An Elite Force

Salesforce Pares Mobile Support in the Face of a Growing Duopoly

Did your device make the cut?

Last week Salesforce announced that it would significantly limit the number of supported mobile devices for Salesforce1, the firm’s mobile customer relationship management (CRM) app.

Starting with the release of the app in winter 2017, tested and officially supported Android smartphones will be: Samsung’s Galaxy S5, S6 and S7 and Note 4; and Google’s Nexus 5X and Nexus 6P devices. Samsung’s Galaxy Note 5 is not listed among supported devices.

Supported Android tablets will only include the Samsung Galaxy Note 10.1 and the Samsung Tab A 9.7 models. For Apple smartphones, the iPhone 5s and above handsets will be supported. Salesforce says it’s dropping support for the iPad Mini 2, iPad Mini 3 and iPad 4, leaving us to assume the iPad Mini 4, iPad Air, iPad Air 2 and iPad Pro series of tablets will be supported.
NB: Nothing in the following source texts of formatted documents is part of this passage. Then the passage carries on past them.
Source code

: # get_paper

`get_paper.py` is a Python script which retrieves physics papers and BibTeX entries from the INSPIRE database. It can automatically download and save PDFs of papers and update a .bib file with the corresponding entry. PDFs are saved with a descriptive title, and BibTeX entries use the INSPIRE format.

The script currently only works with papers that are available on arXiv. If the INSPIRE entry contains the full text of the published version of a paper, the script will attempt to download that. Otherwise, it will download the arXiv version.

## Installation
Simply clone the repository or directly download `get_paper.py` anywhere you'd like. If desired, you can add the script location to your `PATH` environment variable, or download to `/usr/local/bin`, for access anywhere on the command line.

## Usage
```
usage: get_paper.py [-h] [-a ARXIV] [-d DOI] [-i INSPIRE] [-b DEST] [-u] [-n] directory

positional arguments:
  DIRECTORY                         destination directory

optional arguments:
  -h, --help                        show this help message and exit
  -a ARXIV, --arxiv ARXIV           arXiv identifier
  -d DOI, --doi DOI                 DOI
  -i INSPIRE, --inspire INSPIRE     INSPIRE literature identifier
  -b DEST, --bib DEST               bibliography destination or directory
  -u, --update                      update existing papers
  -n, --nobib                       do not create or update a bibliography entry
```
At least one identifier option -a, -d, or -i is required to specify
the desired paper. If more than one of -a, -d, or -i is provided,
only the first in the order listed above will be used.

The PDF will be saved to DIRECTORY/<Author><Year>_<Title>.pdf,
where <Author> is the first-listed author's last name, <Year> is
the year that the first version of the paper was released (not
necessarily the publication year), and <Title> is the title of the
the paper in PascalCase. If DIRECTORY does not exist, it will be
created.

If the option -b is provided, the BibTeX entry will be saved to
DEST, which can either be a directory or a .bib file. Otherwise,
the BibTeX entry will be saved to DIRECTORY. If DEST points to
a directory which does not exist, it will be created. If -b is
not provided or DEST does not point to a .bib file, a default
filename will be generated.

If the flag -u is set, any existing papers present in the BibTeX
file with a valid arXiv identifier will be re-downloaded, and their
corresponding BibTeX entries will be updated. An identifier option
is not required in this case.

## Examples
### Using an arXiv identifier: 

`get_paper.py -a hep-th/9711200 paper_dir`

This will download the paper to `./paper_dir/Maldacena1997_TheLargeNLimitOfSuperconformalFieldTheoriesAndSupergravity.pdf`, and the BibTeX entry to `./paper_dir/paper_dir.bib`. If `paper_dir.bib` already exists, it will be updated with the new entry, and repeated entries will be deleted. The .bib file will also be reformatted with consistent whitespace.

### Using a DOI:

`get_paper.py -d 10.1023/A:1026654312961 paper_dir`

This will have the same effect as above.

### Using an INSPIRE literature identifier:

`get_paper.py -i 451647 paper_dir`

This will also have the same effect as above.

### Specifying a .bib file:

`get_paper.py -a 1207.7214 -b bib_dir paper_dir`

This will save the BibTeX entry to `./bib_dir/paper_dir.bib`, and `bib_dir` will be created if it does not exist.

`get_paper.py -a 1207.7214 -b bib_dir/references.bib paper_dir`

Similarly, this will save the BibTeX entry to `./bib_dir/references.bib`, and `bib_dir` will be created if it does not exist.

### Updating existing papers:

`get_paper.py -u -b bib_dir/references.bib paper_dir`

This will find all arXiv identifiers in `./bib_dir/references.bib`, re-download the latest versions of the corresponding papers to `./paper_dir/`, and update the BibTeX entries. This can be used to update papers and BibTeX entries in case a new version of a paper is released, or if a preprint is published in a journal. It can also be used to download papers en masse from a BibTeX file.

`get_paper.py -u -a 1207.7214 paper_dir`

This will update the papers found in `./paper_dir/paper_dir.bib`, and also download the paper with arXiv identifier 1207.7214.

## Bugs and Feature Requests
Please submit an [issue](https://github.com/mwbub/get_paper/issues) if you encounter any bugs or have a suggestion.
Users of devices that haven’t made this shortlist can still download and install the upcoming version of the Salesforce1 app, which will be available in October 2016. But for many enterprises using the CRM tool, Salesforce has suddenly become involved in the hardware decision-making process. IT departments in many of Salesforce’s client companies will now limit the device selection to the Salesforce VIP list.

The decision by Salesforce is not about favouritism but a matter of pure pragmatism, reflecting the total devices in use. There is a virtual duopoly at the high end of the mobile hardware market and Salesforce is recognizing and reinforcing the fact.

Additionally, Salesforce’s move underlines the difficulty in delivering a competitive user experience in a highly fragmented mobile environment. Salesforce1, with its developer environment and management capabilities, has been evolving into a wider enterprise platform beyond simply a mobile CRM app. Delivering expanding functionality across this fragmentation has been difficult and costly. Recently, the firm supported the need for app management standards based on the operating systems of iOS and Android for Work through the AppConfig Community for precisely this reason.

Unsurprisingly, given the lack of business market traction, there are no LG- or HTC-branded phones and no BlackBerry devices. Windows phones and the BlackBerry Priv didn’t make the cut either. A major provider of business software is endorsing only three hardware makers in total and only two brands powered by Android. For very practical reasons, Salesforce is walking away from the long tail of Android devices.

This is a ringing endorsement for Samsung, solidifying the company as an enterprise brand at a time when BlackBerry’s and Microsoft’s share of corporate hardware mobility fades to near zero. This comes as Samsung’s Knox mobile security solution has been gaining endorsements from governments and corporations.

Other hardware makers will have to earn their way onto sanctioned lists of products such as the one created by Salesforce, one of the major app providers in the enterprise segment, but getting there won’t be easy. Despite the growing commodification of the Android market in which so many devices are nearly equal, it seems some are more equal than others.